A Chef, who was dismissed via text message after questioning his rate of pay, has been awarded more than £15,000 after an unfair dismissal finding by an employment tribunal.

Christopher Hillis, a former chef at Glasgow restaurant Cail Bruich, asked the owner of the establishment about his pay being less than the national minimum wage on 19th September of last year after being employed for five months. The following day he called in sick and on 22nd September sent a text to his manager enquiring when his next shift was. The reply he received accused him of inventing his illness, was abusive in nature and resulted in dismissal, concluding with: “We don’t want you back”.
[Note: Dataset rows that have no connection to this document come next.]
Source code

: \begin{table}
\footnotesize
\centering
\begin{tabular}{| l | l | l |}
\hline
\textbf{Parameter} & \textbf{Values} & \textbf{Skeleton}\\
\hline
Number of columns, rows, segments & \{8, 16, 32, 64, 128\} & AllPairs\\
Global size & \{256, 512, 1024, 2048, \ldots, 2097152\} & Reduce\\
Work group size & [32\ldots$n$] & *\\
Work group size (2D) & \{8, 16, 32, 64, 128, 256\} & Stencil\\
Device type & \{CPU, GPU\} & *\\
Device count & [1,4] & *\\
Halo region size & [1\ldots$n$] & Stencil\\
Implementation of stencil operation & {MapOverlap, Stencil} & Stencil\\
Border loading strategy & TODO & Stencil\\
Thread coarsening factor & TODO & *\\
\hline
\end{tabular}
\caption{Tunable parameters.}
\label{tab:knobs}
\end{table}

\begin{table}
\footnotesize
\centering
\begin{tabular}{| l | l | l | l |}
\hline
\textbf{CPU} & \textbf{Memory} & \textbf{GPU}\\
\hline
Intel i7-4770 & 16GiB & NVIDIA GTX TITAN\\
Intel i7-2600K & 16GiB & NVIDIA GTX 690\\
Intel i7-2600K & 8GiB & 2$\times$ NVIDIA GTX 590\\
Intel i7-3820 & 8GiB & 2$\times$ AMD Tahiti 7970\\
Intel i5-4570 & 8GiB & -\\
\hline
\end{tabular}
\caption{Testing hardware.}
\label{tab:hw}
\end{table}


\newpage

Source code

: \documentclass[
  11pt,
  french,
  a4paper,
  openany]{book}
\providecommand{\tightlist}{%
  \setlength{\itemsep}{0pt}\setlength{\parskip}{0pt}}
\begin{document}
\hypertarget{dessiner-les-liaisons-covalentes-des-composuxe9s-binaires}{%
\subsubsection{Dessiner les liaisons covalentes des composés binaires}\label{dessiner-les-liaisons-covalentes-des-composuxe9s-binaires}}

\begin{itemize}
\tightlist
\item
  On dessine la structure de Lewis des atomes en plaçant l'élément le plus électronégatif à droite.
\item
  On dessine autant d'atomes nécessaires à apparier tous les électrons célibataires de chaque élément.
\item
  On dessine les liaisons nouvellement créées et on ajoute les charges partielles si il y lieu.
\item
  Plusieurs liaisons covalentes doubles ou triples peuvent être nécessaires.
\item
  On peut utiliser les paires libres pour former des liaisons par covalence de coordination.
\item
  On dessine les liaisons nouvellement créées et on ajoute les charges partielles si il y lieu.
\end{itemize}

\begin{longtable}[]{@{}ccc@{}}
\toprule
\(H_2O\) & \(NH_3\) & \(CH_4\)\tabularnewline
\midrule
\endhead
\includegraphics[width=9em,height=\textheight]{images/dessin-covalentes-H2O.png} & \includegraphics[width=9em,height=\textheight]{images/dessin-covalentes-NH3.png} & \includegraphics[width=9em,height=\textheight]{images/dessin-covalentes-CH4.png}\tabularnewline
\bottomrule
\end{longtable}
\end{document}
The Tribunal found that Mr. Hillis had been unfairly dismissed and awarded him compensation totalling £15,157 for unfair dismissal, breach of contract and claims under national minimum wage regulations. The tribunal found that the underpayment of wage was substantial, with Mr Hillis’ being paid £134 per week less than he should have received. He was also prevented from taking breaks because the kitchen was too busy, meaning his hourly rate was around £4.
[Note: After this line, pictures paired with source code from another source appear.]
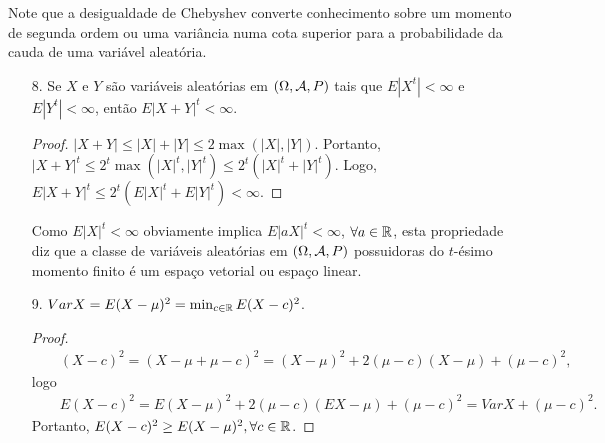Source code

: \begin{frame}
Note que a desigualdade de Chebyshev converte conhecimento sobre um
momento de segunda ordem ou uma variância numa cota superior para a
probabilidade da cauda de uma variável aleatória.

%
%
\begin{itemize}
%
%
%
\item[8.] Se $X$ e $Y$ são variáveis aleatórias em $(\Omega,{\cal A},P)$ tais que $E|X^t|<\infty$ e $E|Y^{t}|<\infty$, então $E|X+Y|^t<\infty$.
\begin{proof}
$|X+Y|\leq |X|+|Y|\leq 2\max(|X|,|Y|)$. Portanto, $|X+Y|^t\leq 2^t\max(|X|^t,|Y|^t)\leq 2^t(|X|^t+|Y|^t)$. Logo, $E|X+Y|^t\leq 2^t(E|X|^t+E|Y|^t)<\infty$.
\end{proof}

Como $E|X|^t<\infty$ obviamente implica $E|aX|^t<\infty$, $\forall a\in \mathbb{R}$, esta propriedade diz que a classe de variáveis aleatórias em $(\Omega,{\cal A},P)$ possuidoras do $t$-ésimo momento finito é um espaço vetorial ou espaço linear.

\item[9.] $Var X=E(X-\mu)^2=\min_{c\in\mathbb{R}}E(X-c)^2$.

\begin{proof}
\begin{eqnarray}
& & (X-c)^2=(X-\mu+\mu-c)^2=(X-\mu)^2+2(\mu-c)(X-\mu)+(\mu-c)^2,
\nonumber
\end{eqnarray}
logo
\begin{eqnarray}
& & E(X-c)^2=E(X-\mu)^2+2(\mu-c)(EX-\mu)+(\mu-c)^2 =Var X +(\mu-c)^2.\nonumber
\end{eqnarray}
Portanto, $E(X-c)^2\geq E(X-\mu)^2, \forall c\in \mathbb{R}$.
\end{proof}

\end{itemize}


\end{frame}
%
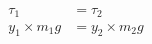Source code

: \documentclass[12pt]{article}
\begin{document}
\begin{align*}
\tau_1 &= \tau_2 \\
y_1 \times m_1g &= y_2 \times m_2g
\end{align*}
\end{document}
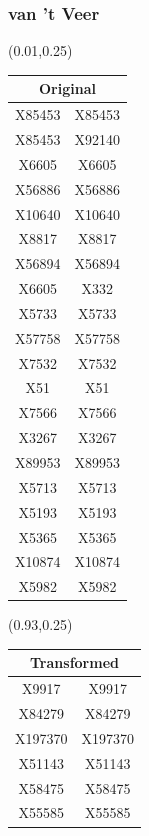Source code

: \documentclass{beamer}
\begin{document}
\begin{frame}
  \frametitle{van 't Veer}
  \begin{textblock*}{\paperwidth}(0.01\textwidth,0.25\textheight)
    \raggedright 
    \tiny
    \begin{tabular}{| c c |}
      \hline
\toprule
\multicolumn{2}{c}{Original} \\ 
\midrule \hline
X85453  &  X85453 \\ \hline 
X85453  &  X92140 \\ \hline 
X6605  &  X6605 \\ \hline 
X56886  &  X56886 \\ \hline 
X10640  &  X10640 \\ \hline 
X8817  &  X8817 \\ \hline 
X56894  &  X56894 \\ \hline 
X6605  &  X332 \\ \hline 
X5733  &  X5733 \\ \hline 
X57758  &  X57758 \\ \hline 
X7532  &  X7532 \\ \hline 
X51  &  X51 \\ \hline 
X7566  &  X7566 \\ \hline 
X3267  &  X3267 \\ \hline 
X89953  &  X89953 \\ \hline 
X5713  &  X5713 \\ \hline 
X5193  &  X5193 \\ \hline 
X5365  &  X5365 \\ \hline 
X10874  &  X10874 \\ \hline 
X5982  &  X5982 \\ \hline 
    \end{tabular}
    \hspace{.5em}
  \end{textblock*}
  \begin{textblock*}{\paperwidth}(0.93\textwidth,0.25\textheight)
    \raggedright 
    \tiny
    \begin{tabular}{| c c |}
      \hline
\toprule
\multicolumn{2}{c}{Transformed} \\ 
\midrule \hline
X9917  &  X9917 \\ \hline 
X84279  &  X84279 \\ \hline 
X197370  &  X197370 \\ \hline 
X51143  &  X51143 \\ \hline 
X58475  &  X58475 \\ \hline 
X55585  &  X55585 \\ \hline 

\end{tabular}
\end{textblock*}
\end{frame}
\end{document}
This case highlights several issues critical to the employee-employer relationship, including the operation of the national minimum wage.

National Minimum Wage

The National Minimum Wage (NMW) is the minimum pay per hour almost all workers are entitled to by law. All employers must pay an employee wages, which is broadly calculated according to a worker’s age and whether they are carrying out an apprenticeship.

New National Minimum Wage Regulations 2015 came into force on 6 April 2015 and consolidated and replaced the National Minimum Wage Regulations 1999 and a further 27 other statutory instruments. Responsibility for enforcing the NMW falls to HM Revenue and Customs, which has the ability not only to enforce payments of the NMW but also to impose penalties on employers who flaunt the regulations. The repercussions for non-compliance include:

  • The ability to ‘name and shame’ employers who break NMW regulations, leading to public awareness of their business practice and more extensive media publication;
  • Forcing underpaying employers to pay arrears of wages at the current minimum wage rate and the ability to impose financial penalties of up to £20,000;
  • Serious violations may result in employers facing criminal prosecution.
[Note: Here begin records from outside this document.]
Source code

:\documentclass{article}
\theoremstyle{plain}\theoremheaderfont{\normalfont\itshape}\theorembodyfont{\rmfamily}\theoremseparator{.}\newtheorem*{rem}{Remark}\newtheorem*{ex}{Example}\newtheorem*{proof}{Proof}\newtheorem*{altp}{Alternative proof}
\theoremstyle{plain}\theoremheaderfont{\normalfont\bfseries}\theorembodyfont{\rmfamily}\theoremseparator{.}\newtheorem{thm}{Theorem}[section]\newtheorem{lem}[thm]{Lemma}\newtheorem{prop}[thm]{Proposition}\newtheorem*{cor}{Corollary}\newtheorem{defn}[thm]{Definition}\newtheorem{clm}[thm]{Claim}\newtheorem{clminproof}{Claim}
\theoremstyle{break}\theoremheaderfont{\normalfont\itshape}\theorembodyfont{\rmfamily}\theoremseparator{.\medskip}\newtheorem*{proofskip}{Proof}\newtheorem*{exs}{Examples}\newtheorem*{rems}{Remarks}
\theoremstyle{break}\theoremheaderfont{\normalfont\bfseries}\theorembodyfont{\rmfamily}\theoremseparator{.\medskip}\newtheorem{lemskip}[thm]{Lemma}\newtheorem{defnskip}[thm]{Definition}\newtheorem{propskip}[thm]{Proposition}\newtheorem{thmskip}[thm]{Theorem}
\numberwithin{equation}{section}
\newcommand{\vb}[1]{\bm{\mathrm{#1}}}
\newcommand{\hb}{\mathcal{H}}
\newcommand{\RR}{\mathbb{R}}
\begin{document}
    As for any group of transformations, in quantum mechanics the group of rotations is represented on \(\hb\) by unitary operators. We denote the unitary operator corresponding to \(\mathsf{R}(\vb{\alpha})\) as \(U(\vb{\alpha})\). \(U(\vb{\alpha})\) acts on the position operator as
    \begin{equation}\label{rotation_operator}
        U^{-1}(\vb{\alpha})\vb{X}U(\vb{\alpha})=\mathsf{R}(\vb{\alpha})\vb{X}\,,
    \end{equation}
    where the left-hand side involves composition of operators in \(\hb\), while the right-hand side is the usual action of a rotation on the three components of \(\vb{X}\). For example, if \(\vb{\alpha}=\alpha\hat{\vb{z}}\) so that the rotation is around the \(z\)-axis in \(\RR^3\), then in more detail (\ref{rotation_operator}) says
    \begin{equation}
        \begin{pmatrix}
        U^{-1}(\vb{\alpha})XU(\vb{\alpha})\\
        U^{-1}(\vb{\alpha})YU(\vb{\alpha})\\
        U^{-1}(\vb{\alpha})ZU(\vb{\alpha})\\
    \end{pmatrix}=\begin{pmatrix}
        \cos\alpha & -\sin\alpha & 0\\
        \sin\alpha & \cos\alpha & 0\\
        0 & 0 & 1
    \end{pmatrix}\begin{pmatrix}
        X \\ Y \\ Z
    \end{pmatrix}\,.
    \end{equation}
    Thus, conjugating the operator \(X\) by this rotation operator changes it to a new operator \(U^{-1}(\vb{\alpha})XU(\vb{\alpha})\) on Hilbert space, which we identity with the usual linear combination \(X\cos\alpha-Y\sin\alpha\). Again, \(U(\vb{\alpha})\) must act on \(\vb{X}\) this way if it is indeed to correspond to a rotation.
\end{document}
Employers are permitted 28 days to appeal against a Notice of Underpayment. If no appeal is lodged or the appeal is unsuccessful, the Government will consider taking further action, such as publishing their name under the ‘name and shame’ scheme.

As of the 1st October 2015, the NWM rates will rise to:

  • £6.70 for workers 21 and over
  • £5.30 for 18 – 20 year olds
  • £3.87 for 16-17 year olds (those above school leaving age but under 18)
  • £3.30 for apprentices under 19 or 19 or over who are in the first year of apprenticeship.

Perhaps the most important aspect of the regulations’ changes is the introduction of the compulsory National Living Wage, due to be introduced in April 2016. This will set wage rates at £7.20 per hour for working people aged 25 and over.

There are a number of people who are not entitled to the NMW. These include:

  • Self-employed people;
  • Volunteers or voluntary workers;
  • Family members, or people who live in the family home of the employer who undertake household tasks;
  • Company directors.

All other workers, including flex workers, agency workers, commission workers and part-time workers must receive at least the NMW. It is the employer’s responsibility to ensure that each employee is paid appropriately.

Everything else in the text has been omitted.